Здесь, в Мошеве, хотя темы прошлого продолжали волновать и служить предметом задушевных разговоров, но они перестали быть главными, основными, животрепещущими.
В Мошеве в основном были люди, давно притерпевшиеся к своей судьбе. Прошлое постепенно стало для них как сон, как нереальность. У многих и семьи за это
А лагерь стал жизнью. Странной, не слишком нормальной, но все же… каждодневной жизнью.
Вот как у Солженицынского «Ивана Денисовича»: «Жизнь шла день за днем (страшно сказать — годы!), а он — Иван Денисович — бывал счастлив, если удавалось «закосить» лишнюю миску баланды, а в работе, о которой и не слышал никогда раньше — находил удовлетворение и занятие весьма полезное и, хотя и не понимал этого вполне четко, продолжал себя чувствовать человеком».
Вероятно, для лагерной интеллигенции это было сложней, но в общем — то же самое. Мошевские обитатели притерпелись и к лагерному быту, и в работе находили смысл и удовлетворение. Конечно, Мошево было исключением, далеко не «рядовым» лагерем. Нам крупно повезло. И все это понимали. Притерпелись к почти постоянному чувству голода. Ведь время было военное — все недоедали. У многих родные — «вольные беженцы» были в эвакуации, неизвестно где, неизвестно, как и чем питались…
Многие досиживали свои сроки или пересиживали, так как из лагерей в связи с войной не выпускали. Но чем дальше продвигалась война, чем ясней становилось приближение победы (многое теперь передавалось уже по радио в рабочей зоне, и мы, конечно, слушали тоже), тем крепче верилось всем, что с окончанием войны, с победой придет великая перемена, великая амнистия, которая освободит всех.

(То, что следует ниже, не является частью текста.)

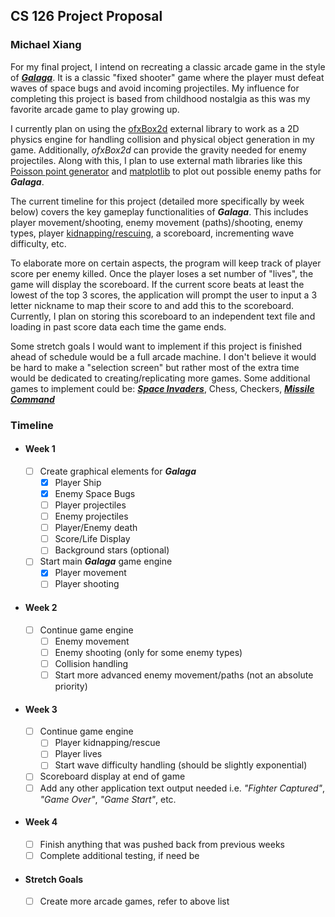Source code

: ## CS 126 Project Proposal 
### Michael Xiang
For my final project, I intend on recreating a classic arcade game in the style of [__*Galaga*__](https://en.wikipedia.org/wiki/Galaga). It is a classic "fixed shooter" game where the player must defeat waves of space bugs and avoid incoming projectiles. My influence for completing this project is based from childhood nostalgia as this was my favorite arcade game to play growing up.

I currently plan on using the [ofxBox2d](https://github.com/vanderlin/ofxBox2d) external library to work as a 2D physics engine for handling collision and physical object generation in my game. Additionally, *ofxBox2d* can provide the gravity needed for enemy projectiles. Along with this, I plan to use external math libraries like this [Poisson point generator](https://github.com/corporateshark/poisson-disk-generator) and [matplotlib](https://github.com/lava/matplotlib-cpp) to plot out possible enemy paths for __*Galaga*__.

The current timeline for this project (detailed more specifically by week below) covers the key gameplay functionalities of __*Galaga*__. This includes player movement/shooting, enemy movement (paths)/shooting, enemy types, player [kidnapping/rescuing](https://youtu.be/bnGl9P2TVUc?t=43), a scoreboard, incrementing wave difficulty, etc.

To elaborate more on certain aspects, the program will keep track of player score per enemy killed. Once the player loses a set number of "lives", the game will display the scoreboard. If the current score beats at least the lowest of the top 3 scores, the application will prompt the user to input a 3 letter nickname to map their score to and add this to the scoreboard. Currently, I plan on storing this scoreboard to an independent text file and loading in past score data each time the game ends.

Some stretch goals I would want to implement if this project is finished ahead of schedule would be a full arcade machine. I don't believe it would be hard to make a "selection screen" but rather most of the extra time would be dedicated to creating/replicating more games. Some additional games to implement could be: [__*Space Invaders*__](https://en.wikipedia.org/wiki/Space_Invaders), Chess, Checkers, [__*Missile Command*__](https://en.wikipedia.org/wiki/Missile_Command)
### Timeline
- #### Week 1
  - [ ] Create graphical elements for __*Galaga*__
    - [X] Player Ship
    - [X] Enemy Space Bugs
    - [ ] Player projectiles
    - [ ] Enemy projectiles
    - [ ] Player/Enemy death
    - [ ] Score/Life Display
    - [ ] Background stars (optional)
  - [ ] Start main __*Galaga*__ game engine
    - [X] Player movement
    - [ ] Player shooting
- #### Week 2
  - [ ] Continue game engine
    - [ ] Enemy movement
    - [ ] Enemy shooting (only for some enemy types)
    - [ ] Collision handling
    - [ ] Start more advanced enemy movement/paths (not an absolute priority)
- #### Week 3
  - [ ] Continue game engine
    - [ ] Player kidnapping/rescue
    - [ ] Player lives
    - [ ] Start wave difficulty handling (should be slightly exponential)
  - [ ] Scoreboard display at end of game
  - [ ] Add any other application text output needed i.e. *"Fighter Captured"*, *"Game Over"*, *"Game Start"*, etc.
- #### Week 4
  - [ ] Finish anything that was pushed back from previous weeks
  - [ ] Complete additional testing, if need be
- #### Stretch Goals
  - [ ] Create more arcade games, refer to above list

И то, что оставались без ответа наши бесчисленные заявления с просьбой послать на фронт, объяснялось тем, что тогда «наверху» было не до нас, некогда разбираться, думать, решать… Но уж после победы наступит же время, когда, наконец, вспомнят о нас, тысячах еще живых, ждущих и надеющихся…
Тогда мы не знали, что ошибаемся на целое десятилетие и что только смерть «великого кормчего» изменит наши судьбы… Не думали, что впереди еще Сибирь, Казахстан или Караганда, товарные эшелоны и пересыльные тюрьмы.
Вот почему жизнь в Мошеве была «настоящей», хоть и в кавычках. Наш больничный мирок был ограничен каменной стеной. Но это был мирок с его профессиональными интересами, с дружбой и ссорами, интригами и завистью, с любовью и ревностью; с книгами, которые иногда удавалось доставать и которые долго ходили по рукам и зачитывались до дыр; с редкими посещениями (строем и под конвоем!) лагерного клуба в рабочей зоне, до которой было всего-то полсотни шагов, от проходной одной зоны до проходной другой, где устраивался самодеятельный концерт или крутилось кино.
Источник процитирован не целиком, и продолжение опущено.